The objection to this reform is likely to be the pressure on umpires to refer every appeal to the third umpire. Just as almost every potential run out or stumping today is replayed at the instance of the on-field umpires even though it is within their discretion not to ask if the batsman is clearly short, so too, the argument goes, will umpires replay every edge and lbw even when the nick is loud or the batsman plumb. This would waste time and bring the game to a standstill every few minutes.

This seems to me to be an exaggeration. Most catches would need no referral. Lbws are always more contentious and I can imagine most of them being referred. This won’t necessarily cause unbearable delays. Cricket, being a stop-start game, is built to accommodate television replays and in any case, the reformed system could be put through trials to check if the time used up by referrrals threatened the rhythms of cricket.
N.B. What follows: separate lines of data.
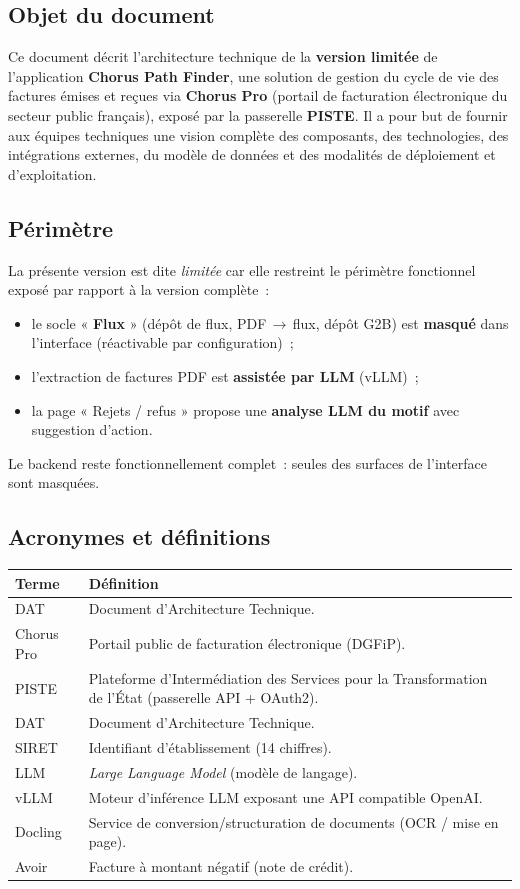 \documentclass[11pt,a4paper]{article}
\begin{document}
\subsection{Objet du document}
Ce document décrit l'architecture technique de la \textbf{version limitée} de
l'application \textbf{Chorus Path Finder}, une solution de gestion du cycle de
vie des factures émises et reçues via \textbf{Chorus Pro} (portail de
facturation électronique du secteur public français), exposé par la passerelle
\textbf{PISTE}. Il a pour but de fournir aux équipes techniques une vision
complète des composants, des technologies, des intégrations externes, du
modèle de données et des modalités de déploiement et d'exploitation.

\subsection{Périmètre}
La présente version est dite \emph{limitée} car elle restreint le périmètre
fonctionnel exposé par rapport à la version complète~:
\begin{itemize}[nosep]
  \item le socle « \textbf{Flux} » (dépôt de flux, PDF\,$\rightarrow$\,flux, dépôt G2B) est
        \textbf{masqué} dans l'interface (réactivable par configuration)~;
  \item l'extraction de factures PDF est \textbf{assistée par LLM} (vLLM)~;
  \item la page « Rejets / refus » propose une \textbf{analyse LLM du motif} avec
        suggestion d'action.
\end{itemize}
Le backend reste fonctionnellement complet~: seules des surfaces de l'interface
sont masquées.

\subsection{Acronymes et définitions}
\begin{longtable}{p{2.6cm} p{12.5cm}}
\toprule
\textbf{Terme} & \textbf{Définition} \\
\midrule
\endhead
DAT & Document d'Architecture Technique. \\
Chorus Pro & Portail public de facturation électronique (DGFiP). \\
PISTE & Plateforme d'Intermédiation des Services pour la Transformation de l'État (passerelle API + OAuth2). \\
DAT & Document d'Architecture Technique. \\
SIRET & Identifiant d'établissement (14 chiffres). \\
LLM & \emph{Large Language Model} (modèle de langage). \\
vLLM & Moteur d'inférence LLM exposant une API compatible OpenAI. \\
Docling & Service de conversion/structuration de documents (OCR / mise en page). \\
Avoir & Facture à montant négatif (note de crédit). \\
\bottomrule
\end{longtable}
\end{document}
Secondly, the lbw referral could be abbreviated by eliminating Hawk Eye’s predictive component. The umpire should test his judgment against visible evidence: a nick on to pad, or graphic proof that the ball pitched outside leg. The hypothetical trajectory of the ball—had the pad not intervened—should be left to the judgment of the umpire, not some computer-aided simulation. Technology should be used to aid umpires in the recovery of what really happened, not to foretell what might have been. The latter requires a cultist belief in Hawk Eye’s infallibility. This is an unreasonable claim to make for any technology; better, I think, to embrace a degree of human error as one of the many glorious uncertainties of this early modern game.

These reforms would leave us without the Decision Review System and its tamashas. In its place we would have the low-key UTA, the Umpires Technical Auxiliary which would go about its principal task of helping umpires make the right decisions without fuss, fanfare or spectacle. In passing, it would also spare cricket the dreadful sight of defeated umpires with their arms crossed, miming surrender.